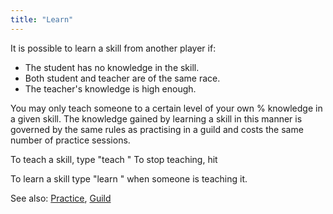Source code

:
 ```yaml
---
title: "Learn"
---
```


It is possible to learn a skill from another player if:

- The student has no knowledge in the skill.
- Both student and teacher are of the same race.
- The teacher's knowledge is high enough.

You may only teach someone to a certain level of your own % knowledge in
a given skill. The knowledge gained by learning a skill in this manner
is governed by the same rules as practising in a guild and costs the
same number of practice sessions.

To teach a skill, type "teach <skill>" To stop teaching, hit <return>

To learn a skill type "learn <skill>" when someone is teaching it.

See also: [Practice](Practice "wikilink"), [Guild](Guild "wikilink")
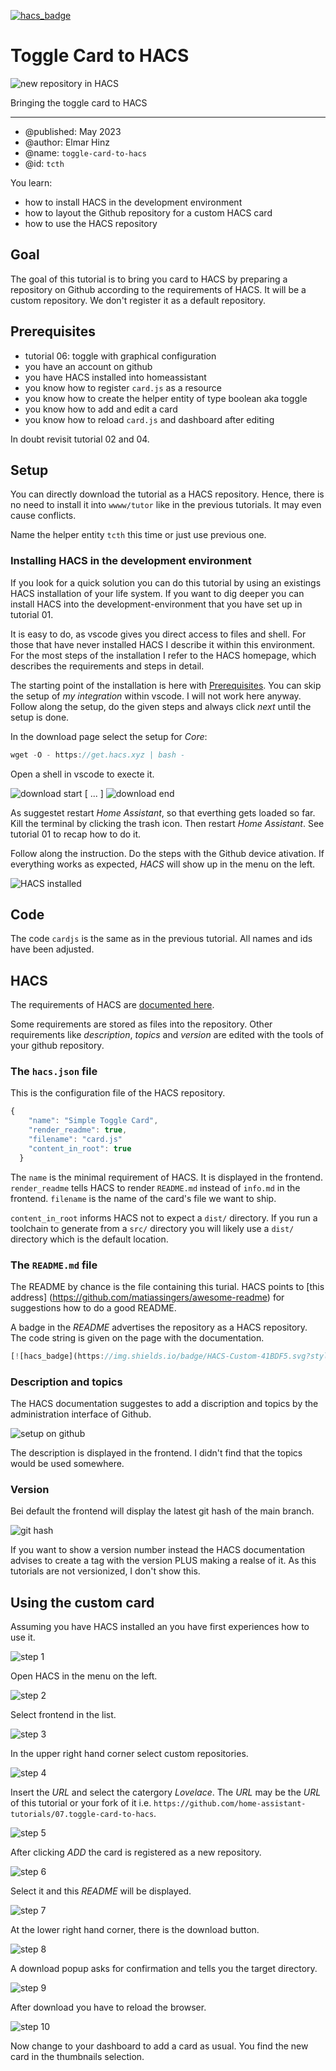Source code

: [![hacs_badge](https://img.shields.io/badge/HACS-Custom-41BDF5.svg?style=for-the-badge)](https://github.com/hacs/integration)

# Toggle Card to HACS

![new repository in HACS](img/title-image.png)

Bringing the toggle card to HACS

***

* @published: May 2023
* @author: Elmar Hinz
* @name: `toggle-card-to-hacs`
* @id: `tcth`

You learn:

* how to install HACS in the development environment
* how to layout the Github repository for a custom HACS card
* how to use the HACS repository

## Goal

The goal of this tutorial is to bring you card to HACS by preparing a repository
on Github according to the requirements of HACS. It will be a custom repository.
We don't register it as a default repository.

## Prerequisites

* tutorial 06: toggle with graphical configuration
* you have an account on github
* you have HACS installed into homeassistant
* you know how to register `card.js` as a resource
* you know how to create the helper entity of type boolean aka toggle
* you know how to add and edit a card
* you know how to reload `card.js` and dashboard after editing

In doubt revisit tutorial 02 and 04.

## Setup

You can directly download the tutorial as a HACS repository. Hence, there
is no need to install it into `wwww/tutor` like in the previous tutorials. It
may even cause conflicts.

Name the helper entity `tcth` this time or just use previous one.

### Installing HACS in the development environment

If you look for a quick solution you can do this tutorial by using an existings
HACS installation of your life system. If you want to dig deeper you can install
HACS into the development-environment that you have set up in tutorial 01.

It is easy to do, as vscode gives you direct access to files and shell. For
those that have never installed HACS I describe it within this environment. For
the most steps of the installation I refer to the HACS homepage, which describes
the requirements and steps in detail.

The starting point of the installation is here with
[Prerequisites](https://hacs.xyz/docs/setup/prerequisites). You can skip the
setup of *my integration* within vscode. I will not work here anyway. Follow
along the setup, do the given steps and always click *next* until the setup is
done.

In the download page select the setup for *Core*:

```js
wget -O - https://get.hacs.xyz | bash -

```

Open a shell in vscode to execte it.

![download start](img/shell-download-start.png)
[ ... ]
![download end](img/shell-download-end.png)

As suggestet restart *Home Assistant*, so that everthing gets loaded so far.
Kill the terminal by clicking the trash icon. Then restart *Home Assistant*.
See tutorial 01 to recap how to do it.

Follow along the instruction. Do the steps with the Github device ativation. If
everything works as expected, *HACS* will show up in the menu on the left.

![HACS installed](img/success.png)

## Code

The code `cardjs` is the same as in the previous tutorial. All names and ids
have been adjusted.

## HACS

The requirements of HACS are [documented
here](https://hacs.xyz/docs/publish/start).

Some requirements are stored as files into the repository.  Other requirements
like *description*, *topics* and *version* are edited with the tools of your
github repository.

### The `hacs.json` file

This is the configuration file of the HACS repository.

```js
{
    "name": "Simple Toggle Card",
    "render_readme": true,
    "filename": "card.js"
    "content_in_root": true
  }
```

The `name` is the minimal requirement of HACS. It is displayed in the frontend.
`render_readme` tells HACS to render `README.md` instead of `info.md` in the
frontend. `filename` is the name of the card's file we want to ship.

`content_in_root` informs HACS not to expect a `dist/` directory.  If you run a
toolchain to generate from a `src/` directory you will likely use a `dist/`
directory which is the default location.

### The `README.md` file

The README by chance is the file containing this turial. HACS points to
[this address] (https://github.com/matiassingers/awesome-readme) for suggestions
how to do a good README.

A badge in the *README* advertises the repository as a HACS repository. The code
string is given on the page with the documentation.

```js
[![hacs_badge](https://img.shields.io/badge/HACS-Custom-41BDF5.svg?style=for-the-badge)](https://github.com/hacs/integration)
```

### Description and topics

The HACS documentation suggestes to add a discription and topics by the
administration interface of Github.

![setup on github](img/description-topcis.png)

The description is displayed in the frontend. I didn't find that the topics
would be used somewhere.

### Version

Bei default the frontend will display the latest git hash of the main branch.

![git hash](img/git-hash.png)

If you want to show a version number instead the HACS documentation advises
to create a tag with the version PLUS making a realse of it.
As this tutorials are not versionized, I don't show this.

## Using the custom card

Assuming you have HACS installed an you have first experiences how to use it.

![step 1](img/1-hacs-in-menu.png)

Open HACS in the menu on the left.

![step 2](img/2-frontend-selection.png)

Select frontend in the list.

![step 3](img/3-custom-repository-selection.png)

In the upper right hand corner select custom repositories.

![step 4](img/4-url-insertion.png)

Insert the *URL* and select the catergory *Lovelace*. The *URL* may be the *URL* of
this tutorial or your fork of it i.e. `https://github.com/home-assistant-tutorials/07.toggle-card-to-hacs`.

![step 5](img/5-new-repository.png)

After clicking *ADD* the card is registered as a new repository.

![step 6](img/6-readme.png)

Select it and this *README* will be displayed.

![step 7](img/7-downoad-button.png)

At the lower right hand corner, there is the download button.

![step 8](img/8-download-popup.png)

A download popup asks for confirmation and tells you the target directory.

![step 9](img/9-reload-popup.png)

After download you have to reload the browser.

![step 10](img/10-custom-card-selection.png)

Now change to your dashboard to add a card as usual. You find the new
card in the thumbnails selection.
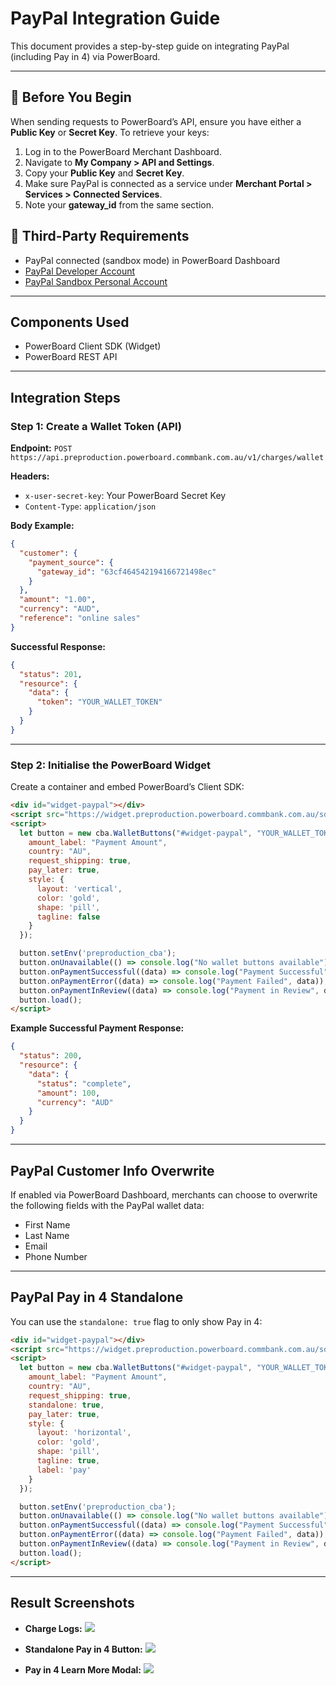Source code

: # PayPal Integration Guide

This document provides a step-by-step guide on integrating PayPal (including Pay in 4) via PowerBoard.

---

## 🔑 Before You Begin

When sending requests to PowerBoard’s API, ensure you have either a **Public Key** or **Secret Key**. To retrieve your keys:

1. Log in to the PowerBoard Merchant Dashboard.
2. Navigate to **My Company > API and Settings**.
3. Copy your **Public Key** and **Secret Key**.
4. Make sure PayPal is connected as a service under **Merchant Portal > Services > Connected Services**.
5. Note your **gateway_id** from the same section.

## 🚧 Third-Party Requirements

- PayPal connected (sandbox mode) in PowerBoard Dashboard
- [PayPal Developer Account](https://developer.paypal.com/signup/)
- [PayPal Sandbox Personal Account](https://developer.paypal.com/tools/sandbox/)

---

## Components Used

- PowerBoard Client SDK (Widget)
- PowerBoard REST API

---

## Integration Steps

### Step 1: Create a Wallet Token (API)

**Endpoint:** `POST https://api.preproduction.powerboard.commbank.com.au/v1/charges/wallet`

**Headers:**
- `x-user-secret-key`: Your PowerBoard Secret Key
- `Content-Type`: `application/json`

**Body Example:**
```json
{
  "customer": {
    "payment_source": {
      "gateway_id": "63cf464542194166721498ec"
    }
  },
  "amount": "1.00",
  "currency": "AUD",
  "reference": "online sales"
}
```

**Successful Response:**
```json
{
  "status": 201,
  "resource": {
    "data": {
      "token": "YOUR_WALLET_TOKEN"
    }
  }
}
```

---

### Step 2: Initialise the PowerBoard Widget

Create a container and embed PowerBoard’s Client SDK:

```html
<div id="widget-paypal"></div>
<script src="https://widget.preproduction.powerboard.commbank.com.au/sdk/latest/widget.umd.min.js"></script>
<script>
  let button = new cba.WalletButtons("#widget-paypal", "YOUR_WALLET_TOKEN", {
    amount_label: "Payment Amount",
    country: "AU",
    request_shipping: true,
    pay_later: true,
    style: {
      layout: 'vertical',
      color: 'gold',
      shape: 'pill',
      tagline: false
    }
  });

  button.setEnv('preproduction_cba');
  button.onUnavailable(() => console.log("No wallet buttons available"));
  button.onPaymentSuccessful((data) => console.log("Payment Successful", data));
  button.onPaymentError((data) => console.log("Payment Failed", data));
  button.onPaymentInReview((data) => console.log("Payment in Review", data));
  button.load();
</script>
```

**Example Successful Payment Response:**
```json
{
  "status": 200,
  "resource": {
    "data": {
      "status": "complete",
      "amount": 100,
      "currency": "AUD"
    }
  }
}
```

---

## PayPal Customer Info Overwrite

If enabled via PowerBoard Dashboard, merchants can choose to overwrite the following fields with the PayPal wallet data:

- First Name
- Last Name
- Email
- Phone Number

---

## PayPal Pay in 4 Standalone

You can use the `standalone: true` flag to only show Pay in 4:

```html
<div id="widget-paypal"></div>
<script src="https://widget.preproduction.powerboard.commbank.com.au/sdk/latest/widget.umd.min.js"></script>
<script>
  let button = new cba.WalletButtons("#widget-paypal", "YOUR_WALLET_TOKEN", {
    amount_label: "Payment Amount",
    country: "AU",
    request_shipping: true,
    standalone: true,
    pay_later: true,
    style: {
      layout: 'horizontal',
      color: 'gold',
      shape: 'pill',
      tagline: true,
      label: 'pay'
    }
  });

  button.setEnv('preproduction_cba');
  button.onUnavailable(() => console.log("No wallet buttons available"));
  button.onPaymentSuccessful((data) => console.log("Payment Successful", data));
  button.onPaymentError((data) => console.log("Payment Failed", data));
  button.onPaymentInReview((data) => console.log("Payment in Review", data));
  button.load();
</script>
```

---

## Result Screenshots

- **Charge Logs:**
  ![](https://files.readme.io/f8db22d-image.png)

- **Standalone Pay in 4 Button:**
  ![](https://files.readme.io/29ee8de-image.png)

- **Pay in 4 Learn More Modal:**
  ![](https://files.readme.io/a4f580d-image.png)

#### [What needs to be done]
In the records above, find the line with "A download popup" and the line with "## 🔑 Before You Begin"; please transcribe exactly those two lines and all lines between them, omitting any picture.

#### [Written answer]
A download popup asks for confirmation and tells you the target directory.

![step 9](img/9-reload-popup.png)

After download you have to reload the browser.

![step 10](img/10-custom-card-selection.png)

Now change to your dashboard to add a card as usual. You find the new
card in the thumbnails selection.
Source code

: # PayPal Integration Guide

This document provides a step-by-step guide on integrating PayPal (including Pay in 4) via PowerBoard.

---

## 🔑 Before You Begin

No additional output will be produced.